WHAT THIS TASK INVOLVES:
Return each entry below without any alteration.

Records contained in a dataset
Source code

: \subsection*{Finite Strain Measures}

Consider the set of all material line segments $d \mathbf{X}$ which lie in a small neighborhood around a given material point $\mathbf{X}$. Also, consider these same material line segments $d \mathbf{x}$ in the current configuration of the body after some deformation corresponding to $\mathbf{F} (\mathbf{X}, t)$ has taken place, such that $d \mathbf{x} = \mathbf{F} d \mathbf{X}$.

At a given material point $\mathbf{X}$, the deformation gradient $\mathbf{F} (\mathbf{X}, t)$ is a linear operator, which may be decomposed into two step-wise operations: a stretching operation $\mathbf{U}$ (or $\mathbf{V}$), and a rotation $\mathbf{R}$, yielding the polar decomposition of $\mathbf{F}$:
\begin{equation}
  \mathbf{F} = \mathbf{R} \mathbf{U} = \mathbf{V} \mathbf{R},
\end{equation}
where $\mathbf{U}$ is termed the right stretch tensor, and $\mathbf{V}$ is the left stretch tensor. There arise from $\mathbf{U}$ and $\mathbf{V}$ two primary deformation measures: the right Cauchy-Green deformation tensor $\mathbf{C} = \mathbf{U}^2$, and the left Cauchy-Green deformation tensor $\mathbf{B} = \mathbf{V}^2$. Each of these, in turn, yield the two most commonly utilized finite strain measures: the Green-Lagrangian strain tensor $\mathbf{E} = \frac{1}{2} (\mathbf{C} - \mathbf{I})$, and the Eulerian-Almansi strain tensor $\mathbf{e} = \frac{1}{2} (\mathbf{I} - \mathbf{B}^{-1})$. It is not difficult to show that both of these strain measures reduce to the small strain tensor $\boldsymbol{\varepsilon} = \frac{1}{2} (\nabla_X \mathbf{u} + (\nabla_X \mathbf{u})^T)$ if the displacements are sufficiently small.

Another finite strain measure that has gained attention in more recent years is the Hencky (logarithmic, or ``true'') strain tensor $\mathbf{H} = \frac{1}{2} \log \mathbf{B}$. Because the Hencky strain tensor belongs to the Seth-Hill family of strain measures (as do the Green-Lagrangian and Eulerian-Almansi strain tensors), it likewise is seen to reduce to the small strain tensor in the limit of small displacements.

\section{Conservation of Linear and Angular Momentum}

RESPONSE TO THIS EXERCISE:
Source code

: \subsection*{Finite Strain Measures}

Consider the set of all material line segments $d \mathbf{X}$ which lie in a small neighborhood around a given material point $\mathbf{X}$. Also, consider these same material line segments $d \mathbf{x}$ in the current configuration of the body after some deformation corresponding to $\mathbf{F} (\mathbf{X}, t)$ has taken place, such that $d \mathbf{x} = \mathbf{F} d \mathbf{X}$.

At a given material point $\mathbf{X}$, the deformation gradient $\mathbf{F} (\mathbf{X}, t)$ is a linear operator, which may be decomposed into two step-wise operations: a stretching operation $\mathbf{U}$ (or $\mathbf{V}$), and a rotation $\mathbf{R}$, yielding the polar decomposition of $\mathbf{F}$:
\begin{equation}
  \mathbf{F} = \mathbf{R} \mathbf{U} = \mathbf{V} \mathbf{R},
\end{equation}
where $\mathbf{U}$ is termed the right stretch tensor, and $\mathbf{V}$ is the left stretch tensor. There arise from $\mathbf{U}$ and $\mathbf{V}$ two primary deformation measures: the right Cauchy-Green deformation tensor $\mathbf{C} = \mathbf{U}^2$, and the left Cauchy-Green deformation tensor $\mathbf{B} = \mathbf{V}^2$. Each of these, in turn, yield the two most commonly utilized finite strain measures: the Green-Lagrangian strain tensor $\mathbf{E} = \frac{1}{2} (\mathbf{C} - \mathbf{I})$, and the Eulerian-Almansi strain tensor $\mathbf{e} = \frac{1}{2} (\mathbf{I} - \mathbf{B}^{-1})$. It is not difficult to show that both of these strain measures reduce to the small strain tensor $\boldsymbol{\varepsilon} = \frac{1}{2} (\nabla_X \mathbf{u} + (\nabla_X \mathbf{u})^T)$ if the displacements are sufficiently small.

Another finite strain measure that has gained attention in more recent years is the Hencky (logarithmic, or ``true'') strain tensor $\mathbf{H} = \frac{1}{2} \log \mathbf{B}$. Because the Hencky strain tensor belongs to the Seth-Hill family of strain measures (as do the Green-Lagrangian and Eulerian-Almansi strain tensors), it likewise is seen to reduce to the small strain tensor in the limit of small displacements.

\section{Conservation of Linear and Angular Momentum}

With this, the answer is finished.